▶ WHAT THE TASK REQUIRES
From the entries that follow, list every line in which the string "print" appears.

(Stored data entries)

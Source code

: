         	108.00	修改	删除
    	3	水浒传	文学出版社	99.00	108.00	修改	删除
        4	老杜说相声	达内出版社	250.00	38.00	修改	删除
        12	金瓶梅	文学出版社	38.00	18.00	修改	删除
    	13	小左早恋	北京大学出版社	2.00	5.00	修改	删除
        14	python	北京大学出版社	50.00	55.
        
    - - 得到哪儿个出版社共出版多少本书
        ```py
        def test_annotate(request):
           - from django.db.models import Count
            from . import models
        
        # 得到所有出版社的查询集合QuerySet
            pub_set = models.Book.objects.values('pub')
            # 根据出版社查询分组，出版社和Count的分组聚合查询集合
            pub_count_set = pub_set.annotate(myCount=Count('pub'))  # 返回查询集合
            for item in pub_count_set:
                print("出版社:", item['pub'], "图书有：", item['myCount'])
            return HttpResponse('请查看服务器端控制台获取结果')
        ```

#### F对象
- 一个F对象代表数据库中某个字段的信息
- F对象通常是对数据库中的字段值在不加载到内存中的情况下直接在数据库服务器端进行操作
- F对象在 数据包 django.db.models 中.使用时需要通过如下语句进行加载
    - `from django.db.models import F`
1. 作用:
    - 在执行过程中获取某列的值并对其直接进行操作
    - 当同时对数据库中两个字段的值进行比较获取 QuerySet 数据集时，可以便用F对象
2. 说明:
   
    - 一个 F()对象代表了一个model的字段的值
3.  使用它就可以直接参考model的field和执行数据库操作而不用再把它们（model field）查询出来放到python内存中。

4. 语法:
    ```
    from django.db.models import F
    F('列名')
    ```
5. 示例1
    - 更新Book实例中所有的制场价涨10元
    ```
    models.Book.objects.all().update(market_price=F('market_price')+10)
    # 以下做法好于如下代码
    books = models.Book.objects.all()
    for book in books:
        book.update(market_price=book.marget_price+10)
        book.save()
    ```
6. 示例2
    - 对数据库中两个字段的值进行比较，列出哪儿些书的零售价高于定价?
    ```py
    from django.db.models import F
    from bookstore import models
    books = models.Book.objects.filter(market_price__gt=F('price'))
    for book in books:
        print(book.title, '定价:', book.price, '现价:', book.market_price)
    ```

▶ ANSWER SECTION
                print("出版社:", item['pub'], "图书有：", item['myCount'])
        print(book.title, '定价:', book.price, '现价:', book.market_price)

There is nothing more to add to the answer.